You are starting a project or program that will depend heavily on users and stakeholders to:
Adopt new tools and procedures.
Comply with new policies.
Learn new skills and behaviors.
Understand and support new processes.
Organizational change management has been a weakness for IT, which puts your current project(s) at significant risk of failure. IT project planning tends to fixate on technology and underestimates behavioral and cultural factors that inhibit change.
You need to institute organizational change management best practices to ensure projects aren’t merely completed, but that benefits are realized.

Our Advice

Critical Insight

Completed projects aren’t necessarily successful projects.
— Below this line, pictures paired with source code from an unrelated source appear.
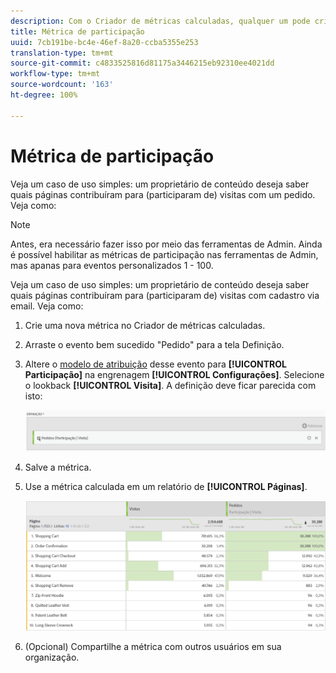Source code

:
 ```yaml
---
description: Com o Criador de métricas calculadas, qualquer um pode criar uma métrica de participação.
title: Métrica de participação
uuid: 7cb191be-bc4e-46ef-8a20-ccba5355e253
translation-type: tm+mt
source-git-commit: c4833525816d81175a3446215eb92310ee4021dd
workflow-type: tm+mt
source-wordcount: '163'
ht-degree: 100%

---
```



# Métrica de participação

Veja um caso de uso simples: um proprietário de conteúdo deseja saber quais páginas contribuíram para (participaram de) visitas com um pedido. Veja como:

>[!NOTE]
>
>Antes, era necessário fazer isso por meio das ferramentas de Admin. Ainda é possível habilitar as métricas de participação nas ferramentas de Admin, mas apanas para eventos personalizados 1 - 100.

Veja um caso de uso simples: um proprietário de conteúdo deseja saber quais páginas contribuíram para (participaram de) visitas com cadastro via email. Veja como:

1. Crie uma nova métrica no Criador de métricas calculadas.
1. Arraste o evento bem sucedido &quot;Pedido&quot; para a tela Definição.
1. Altere o [modelo de atribuição](/help/components/c-calcmetrics/c-workflow/cm-workflow/c-build-metrics/m-metric-type-alloc.md) desse evento para **[!UICONTROL Participação]** na engrenagem **[!UICONTROL Configurações]**. Selecione o lookback **[!UICONTROL Visita]**. A definição deve ficar parecida com isto:

   ![](assets/participation.png)

1. Salve a métrica.
1. Use a métrica calculada em um relatório de **[!UICONTROL Páginas]**.

   ![](assets/participation-pages.png)

1. (Opcional) Compartilhe a métrica com outros usuários em sua organização.

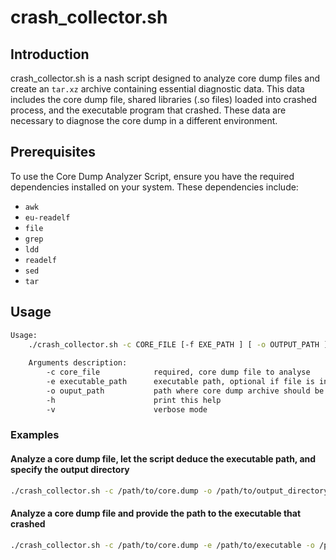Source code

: # crash_collector.sh

## Introduction

crash_collector.sh is a nash script designed to analyze core dump files and create an `tar.xz` archive containing essential diagnostic data. This data includes the core dump file, shared libraries (.so files) loaded into crashed process, and the executable program that crashed. These data are necessary to diagnose the core dump in a different environment.

## Prerequisites

To use the Core Dump Analyzer Script, ensure you have the required dependencies installed on your system. These dependencies include:

   - `awk`
   - `eu-readelf`
   - `file`
   - `grep`
   - `ldd`
   - `readelf`
   - `sed`
   - `tar`

## Usage

```bash
Usage:  
    ./crash_collector.sh -c CORE_FILE [-f EXE_PATH ] [ -o OUTPUT_PATH ]  
    
    Arguments description:  
        -c core_file            required, core dump file to analyse  
        -e executable_path      executable path, optional if file is installed  
        -o ouput_path           path where core dump archive should be created  
        -h                      print this help  
        -v                      verbose mode  
```

### Examples

#### Analyze a core dump file, let the script deduce the executable path, and specify the output directory
```bash
./crash_collector.sh -c /path/to/core.dump -o /path/to/output_directory
```

#### Analyze a core dump file and provide the path to the executable that crashed
```bash
./crash_collector.sh -c /path/to/core.dump -e /path/to/executable -o /path/to/output_directory
```
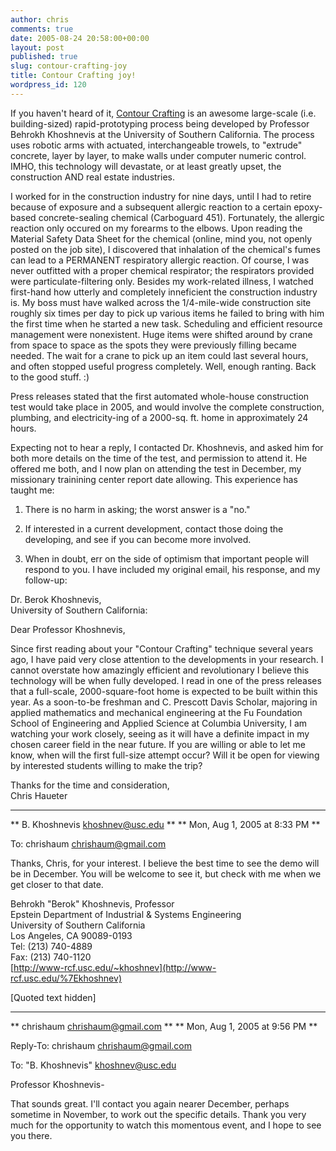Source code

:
 ```yaml
---
author: chris
comments: true
date: 2005-08-24 20:58:00+00:00
layout: post
published: true
slug: contour-crafting-joy
title: Contour Crafting joy!
wordpress_id: 120
---
```


If you haven't heard of it, [Contour Crafting](http://contourcrafting.org) is an awesome large-scale (i.e. building-sized) rapid-prototyping process being developed by Professor Behrokh Khoshnevis at the University of Southern California.  The process uses robotic arms with actuated, interchangeable trowels, to "extrude" concrete, layer by layer, to make walls under computer numeric control.  IMHO, this technology will devastate, or at least greatly upset, the construction AND real estate industries.  
  
I worked for in the construction industry for nine days, until I had to retire because of exposure and a subsequent allergic reaction to a certain epoxy-based concrete-sealing chemical (Carboguard 451).  Fortunately, the allergic reaction only occured on my forearms to the elbows.  Upon reading the Material Safety Data Sheet for the chemical (online, mind you, not openly posted on the job site), I discovered that inhalation of the chemical's fumes can lead to a PERMANENT respiratory allergic reaction.  Of course, I was never outfitted with a proper chemical respirator; the respirators provided were particulate-filtering only.  Besides my work-related illness, I watched first-hand how utterly and completely inneficient the construction industry is.  My boss must have walked across the 1/4-mile-wide construction site roughly six times per day to pick up various items he failed to bring with him the first time when he started a new task.  Scheduling and efficient resource management were nonexistent.  Huge items were shifted around by crane from space to space as the spots they were previously filling became needed.  The wait for a crane to pick up an item could last several hours, and often stopped useful progress completely.  Well, enough ranting.  Back to the good stuff. :)  
  
Press releases stated that the first automated whole-house construction test would take place in 2005, and would involve the complete construction, plumbing, and electricity-ing of a 2000-sq. ft. home in approximately 24 hours.   
  
Expecting not to hear a reply, I contacted Dr. Khoshnevis, and asked him for both more details on the time of the test, and permission to attend it.  He offered me both, and I now plan on attending the test in December, my missionary trainining center report date allowing.  This experience has taught me:  


  
  1. There is no harm in asking; the worst answer is a "no."
  
  2. If interested in a current development, contact those doing the developing, and see if you can become more involved.
  
  3. When in doubt, err on the side of optimism that important people will respond to you.
 I have included my original email, his response, and my follow-up:

Dr. Berok Khoshnevis,  
University of Southern California:  


 

Dear Professor Khoshnevis,  


Since first reading about your "Contour Crafting" technique several years ago, I have paid very close attention to the developments in your research.  I cannot overstate how amazingly efficient and revolutionary I believe this technology will be when fully developed.  I read in one of the press releases that a full-scale, 2000-square-foot home is expected to be built within this year.  As a soon-to-be freshman and C. Prescott Davis Scholar, majoring in applied mathematics and mechanical engineering at the Fu Foundation School of Engineering and Applied Science at Columbia University, I am watching your work closely, seeing as it will have a definite impact in my chosen career field in the near future.  If you are willing or able to let me know, when will the first full-size attempt occur?  Will it be open for viewing by interested students willing to make the trip?  


Thanks for the time and consideration,  
Chris Haueter  


* * *

 

** B. Khoshnevis <khoshnev@usc.edu> **
** Mon, Aug 1, 2005 at 8:33 PM **

To: chrishaum <chrishaum@gmail.com> 

Thanks, Chris, for your interest. I believe the best time to see the demo will be in December. You will be welcome to see it, but check with me when we get closer to that date.

Behrokh "Berok" Khoshnevis, Professor  
Epstein Department of Industrial & Systems Engineering  
University of Southern California  
Los Angeles, CA 90089-0193  
Tel: (213) 740-4889  
Fax: (213) 740-1120  
[http://www-rcf.usc.edu/~khoshnev](http://www-rcf.usc.edu/%7Ekhoshnev)

[Quoted text hidden]

 

* * *

 

** chrishaum <chrishaum@gmail.com> **
** Mon, Aug 1, 2005 at 9:56 PM **

Reply-To: chrishaum <chrishaum@gmail.com> 

To: "B. Khoshnevis" <khoshnev@usc.edu> 

Professor Khoshnevis-  
  
That sounds great.  I'll contact you again nearer December, perhaps sometime in November, to work out the specific details.  Thank you very much for the opportunity to watch this momentous event, and I hope to see you there.

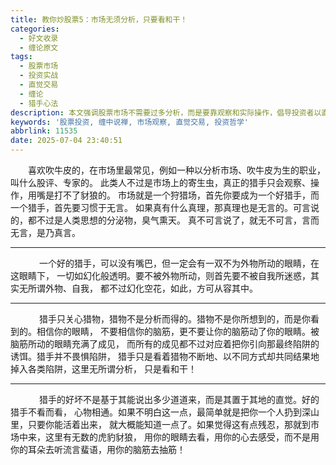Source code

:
 ```yaml
---
title: 教你炒股票5：市场无须分析，只要看和干！
categories:
  - 好文收录
  - 缠论原文
tags:
  - 股票市场
  - 投资实战
  - 直觉交易
  - 缠论
  - 猎手心法
description: 本文强调股票市场不需要过多分析，而是要靠观察和实际操作，倡导投资者以直觉和心物相通的态度成为市场中的猎手，远离流言和成见。
keywords: '股票投资, 缠中说禅, 市场观察, 直觉交易, 投资哲学'
abbrlink: 11535
date: 2025-07-04 23:40:51
---
```


　　喜欢吹牛皮的，在市场里最常见，例如一种以分析市场、吹牛皮为生的职业，叫什么股评、专家的。 此类人不过是市场上的寄生虫，真正的猎手只会观察、操作，用嘴是打不了豺狼的。 市场就是一个狩猎场，首先你要成为一个好猎手，而一个猎手，首先要习惯于无言。 如果真有什么真理，那真理也是无言的。可言说的，都不过是人类思想的分泌物，臭气熏天。 真不可言说了，就无不可言，言而无言，是乃真言。

---
　<!-- more -->
　　一个好的猎手，可以没有嘴巴，但一定会有一双不为外物所动的眼睛，在这眼睛下， 一切如幻化般透明。要不被外物所动，则首先要不被自我所迷惑，其实无所谓外物、自我， 都不过幻化空花，如此，方可从容其中。

---
　
　　猎手只关心猎物，猎物不是分析而得的。猎物不是你所想到的，而是你看到的。相信你的眼睛， 不要相信你的脑筋，更不要让你的脑筋动了你的眼睛。被脑筋所动的眼睛充满了成见， 而所有的成见都不过对应着把你引向那最终陷阱的诱饵。猎手并不畏惧陷阱， 猎手只是看着猎物不断地、以不同方式却共同结果地掉入各类陷阱，这里无所谓分析， 只是看和干！

---
　
　　猎手的好坏不是基于其能说出多少道道来，而是其置于其地的直觉。好的猎手不看而看， 心物相通。如果不明白这一点，最简单就是把你一个人扔到深山里，只要你能活着出来， 就大概能知道一点了。如果觉得这有点残忍，那就到市场中来，这里有无数的虎豹豺狼， 用你的眼睛去看，用你的心去感受，而不是用你的耳朵去听流言蜚语，用你的脑筋去抽筋！
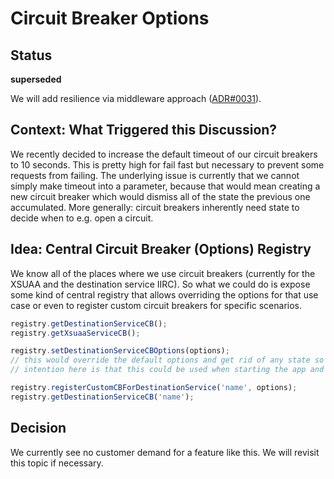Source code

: # Circuit Breaker Options

## Status

**superseded**

We will add resilience via middleware approach ([ADR#0031](../0031-resilience-options.md)).

## Context: What Triggered this Discussion?

We recently decided to increase the default timeout of our circuit breakers to 10 seconds.
This is pretty high for fail fast but necessary to prevent some requests from failing.
The underlying issue is currently that we cannot simply make timeout into a parameter, because that would mean creating a new circuit breaker which would dismiss all of the state the previous one accumulated.
More generally: circuit breakers inherently need state to decide when to e.g. open a circuit.

## Idea: Central Circuit Breaker (Options) Registry

We know all of the places where we use circuit breakers (currently for the XSUAA and the destination service IIRC).
So what we could do is expose some kind of central registry that allows overriding the options for that use case or even to register custom circuit breakers for specific scenarios.

```ts
registry.getDestinationServiceCB();
registry.getXsuaaServiceCB();

registry.setDestinationServiceCBOptions(options);
// this would override the default options and get rid of any state so far.
// intention here is that this could be used when starting the app and then never again

registry.registerCustomCBForDestinationService('name', options);
registry.getDestinationServiceCB('name');
```

## Decision

We currently see no customer demand for a feature like this.
We will revisit this topic if necessary.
IT projects are justified because they will make money, save money, or make people happier, etc. Without managing organizational change, IT might get the project done, but fail to achieve the intended benefits.
“Change” is changing. Agility and continuous improvement are good, but can degenerate into volatility if change isn’t managed properly.
Organizational change must be planned in advance and managed through all project phases. Organizational change management must be embedded as a key aspect throughout the project, not merely a set of tactics added to execution.

Impact and Result

As project/program manager I worry about the “soft” factors of organizational change that increase the chances of project failure:
Users might refuse or fail to adopt new systems and policies.
Costs might rise due to post-implementation help desk volume, retraining, ongoing design, or functionality change requests (or worse, full roll-back).
Eventually, inability to effectively manage change will erode IT’s ability to work with the business.
Managing organizational change more effectively will help me build credibility to manage both business and IT projects.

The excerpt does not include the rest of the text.